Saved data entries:
-*-

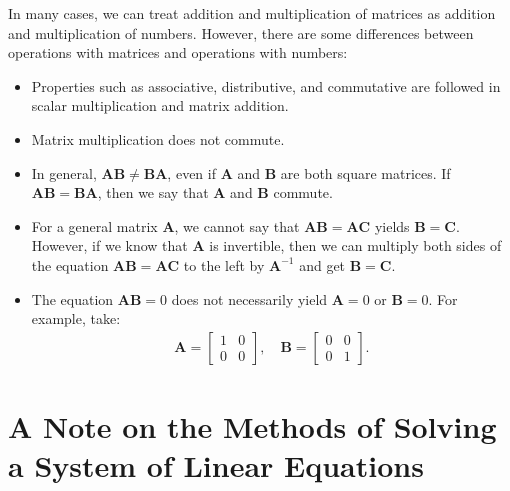 In many cases, we can treat addition and multiplication of matrices as addition and multiplication of numbers. However, there are some differences between operations with matrices and operations with numbers:
\begin{itemize}
    \item Properties such as associative, distributive, and commutative are followed in scalar multiplication and matrix addition.
    \item Matrix multiplication does not commute.
    \item In general, \(\mathbf{AB} \neq \mathbf{BA}\), even if \(\mathbf{A}\) and \(\mathbf{B}\) are both square matrices. If \(\mathbf{AB} = \mathbf{BA}\), then we say that \(\mathbf{A}\) and \(\mathbf{B}\) commute.
    \item For a general matrix \(\mathbf{A}\), we cannot say that \(\mathbf{AB} = \mathbf{AC}\) yields \(\mathbf{B} = \mathbf{C}\). However, if we know that \(\mathbf{A}\) is invertible, then we can multiply both sides of the equation \(\mathbf{AB} = \mathbf{AC}\) to the left by \(\mathbf{A}^{-1}\) and get \(\mathbf{B} = \mathbf{C}\).
    \item The equation \(\mathbf{AB} = 0\) does not necessarily yield \(\mathbf{A} = 0\) or \(\mathbf{B} = 0\). For example, take:
    \begin{align}
    \mathbf{A} = \begin{bmatrix} 1 & 0 \\ 0 & 0 \end{bmatrix}, \quad
    \mathbf{B} = \begin{bmatrix} 0 & 0 \\ 0 & 1 \end{bmatrix}.
    \end{align}
\end{itemize}
\para

\section{A Note on the Methods of Solving a System of Linear Equations}

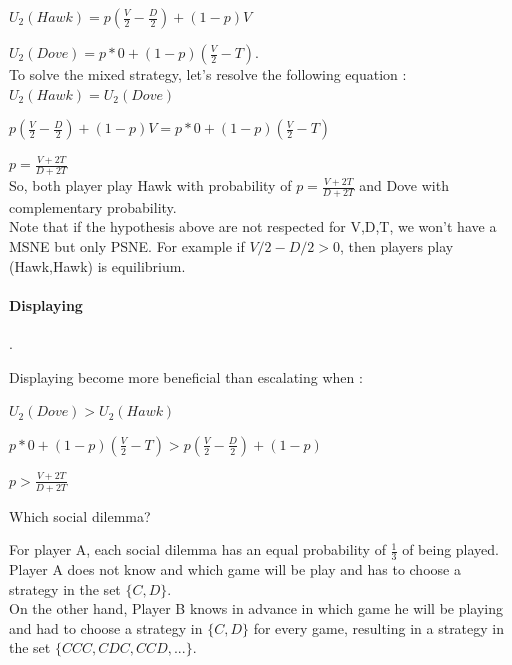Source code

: \documentclass[11pt]{article}
\newenvironment{exercise}[2][Exercise]{\begin{trivlist}
\item[\hskip \labelsep {\bfseries #1}\hskip \labelsep {\bfseries #2.}]}{\end{trivlist}}
\begin{document}
$U_2 (Hawk) = p (\frac{V}{2}-\frac{D}{2}) + (1-p) V$ 

\vspace{2mm}
$U_2 (Dove) = p * 0 + (1-p)(\frac{V}{2}-T)$.\\

To solve the mixed strategy, let's resolve the following equation : \\

$U_2 (Hawk) = U_2 (Dove)$

\vspace{2mm}
$p (\frac{V}{2}-\frac{D}{2}) + (1-p) V = p * 0 + (1-p)(\frac{V}{2}-T)$

\vspace{2mm}
$ p = \frac{V+2T}{D+2T}$ \\

So, both player play Hawk with probability of $ p = \frac{V+2T}{D+2T}$ and Dove with complementary probability. \\

Note that if the hypothesis above are not respected for V,D,T, we won't have a MSNE but only PSNE. For example if $V/2-D/2>0$, then players play (Hawk,Hawk) is equilibrium.

\paragraph{Displaying} 

.

Displaying become more beneficial than escalating when :

\vspace{2mm}
$U_2 (Dove) > U_2 (Hawk)$

\vspace{2mm}
$p * 0 + (1-p)(\frac{V}{2}-T) > p (\frac{V}{2}-\frac{D}{2}) + (1-p) $

\vspace{2mm}
$p > \frac{V+2T}{D+2T} $



\begin{exercise}{2} Which social dilemma?
\end{exercise}

For player A, each social dilemma has an equal probability of $\frac{1}{3}$ of being played. Player A does not know and which game will be play and has to choose a strategy in the set $\{C, D \}$. \\

On the other hand, Player B knows in advance in which game he will be playing and had to choose a strategy in $\{C, D \}$ for every game, resulting in a strategy in the set $\{ CCC, CDC, CCD, ... \}$. \\
\end{document}
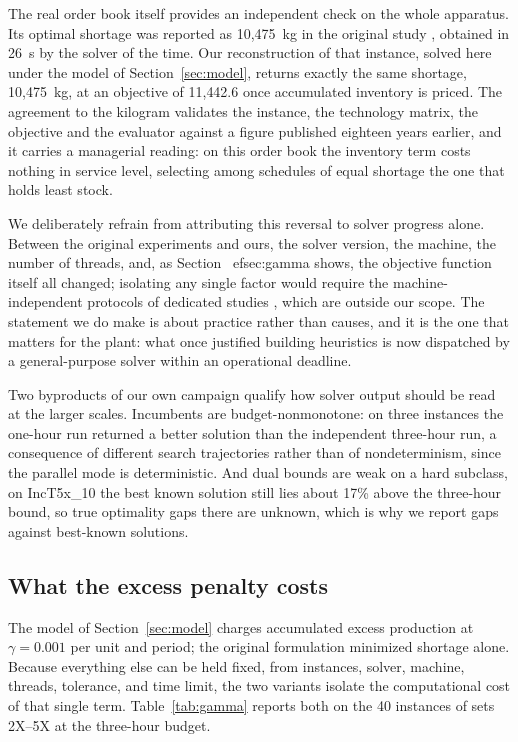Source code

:The real order book itself provides an independent check on the
whole apparatus. Its optimal shortage was reported as 10{,}475~kg in
the original study \citep[Section~4.2]{luche2009combining}, obtained
in 26~s by the solver of the time. Our reconstruction of that instance,
solved here under the model of Section~\ref{sec:model}, returns
exactly the same shortage, 10{,}475~kg, at an objective of
11{,}442.6 once accumulated inventory is priced. The agreement to the
kilogram validates the instance, the technology matrix, the objective
and the evaluator against a figure published eighteen years earlier,
and it carries a managerial reading: on this order book the inventory
term costs nothing in service level, selecting among schedules of
equal shortage the one that holds least stock.

We deliberately refrain from attributing this reversal to solver
progress alone. Between the original experiments and ours, the solver
version, the machine, the number of threads, and, as Section~
ef{sec:gamma} shows, the objective function itself all
changed; isolating any single factor would require the
machine-independent protocols of dedicated studies
\citep{koch2022progress,achterberg2013analyzing}, which are outside our
scope. The statement we do make is about practice rather than causes,
and it is the one that matters for the plant: what once justified
building heuristics is now dispatched by a general-purpose solver
within an operational deadline.

Two byproducts of our own campaign qualify how solver output should be
read at the larger scales. Incumbents are budget-nonmonotone: on three
instances the one-hour run returned a better solution than the
independent three-hour run, a consequence of different search
trajectories rather than of nondeterminism, since the parallel mode is
deterministic. And dual bounds are weak on a hard subclass, on
IncT5x\_10 the best known solution still lies about 17\% above the
three-hour bound, so true optimality gaps there are unknown, which is
why we report gaps against best-known solutions.

\subsection{What the excess penalty costs}
\label{sec:gamma}

The model of Section~\ref{sec:model} charges accumulated excess
production at $\gamma=0.001$ per unit and period; the original
formulation minimized shortage alone. Because everything else can be
held fixed, from instances, solver, machine, threads, tolerance, and
time limit, the two variants isolate the computational cost of that
single term. Table~\ref{tab:gamma} reports both on the 40
instances of sets 2X--5X at the three-hour budget.

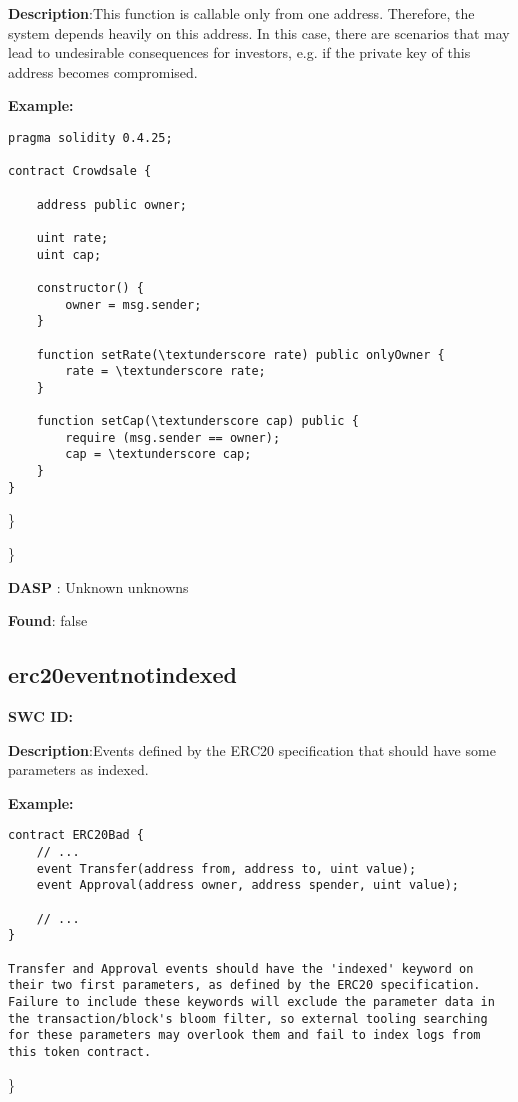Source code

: \documentclass{article}
\begin{document}
\textbf{Description}:This function is callable only from one address. Therefore, the system depends heavily on this address. In this case, there are scenarios that may lead to undesirable consequences for investors, e.g. if the private key of this address becomes compromised.


\textbf{Example:} 
\begin{verbatim}
pragma solidity 0.4.25;

contract Crowdsale {

    address public owner;

    uint rate;
    uint cap;

    constructor() {
        owner = msg.sender;
    }

    function setRate(\textunderscore rate) public onlyOwner {
        rate = \textunderscore rate;
    }

    function setCap(\textunderscore cap) public {
        require (msg.sender == owner);
        cap = \textunderscore cap;
    }
}

\end{verbatim}\} 

\} 

\textbf{DASP} : Unknown unknowns

\textbf{Found}: false

\subsection{erc20\textunderscore event\textunderscore not\textunderscore indexed} 
\textbf{SWC \textunderscore ID:} 

\textbf{Description}:Events defined by the ERC20 specification that should have some parameters as indexed.


\textbf{Example:} 
\begin{verbatim}
contract ERC20Bad {
    // ...
    event Transfer(address from, address to, uint value);
    event Approval(address owner, address spender, uint value);

    // ...
}

Transfer and Approval events should have the 'indexed' keyword on their two first parameters, as defined by the ERC20 specification. Failure to include these keywords will exclude the parameter data in the transaction/block's bloom filter, so external tooling searching for these parameters may overlook them and fail to index logs from this token contract.

\end{verbatim}\} 
\end{document}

-*-

■ Requirement:
Find the lines above that contain the word "time" and collect them.

■ Answer for this exercise:
in 26~s by the solver of the time. Our reconstruction of that instance,
time limit, the two variants isolate the computational cost of that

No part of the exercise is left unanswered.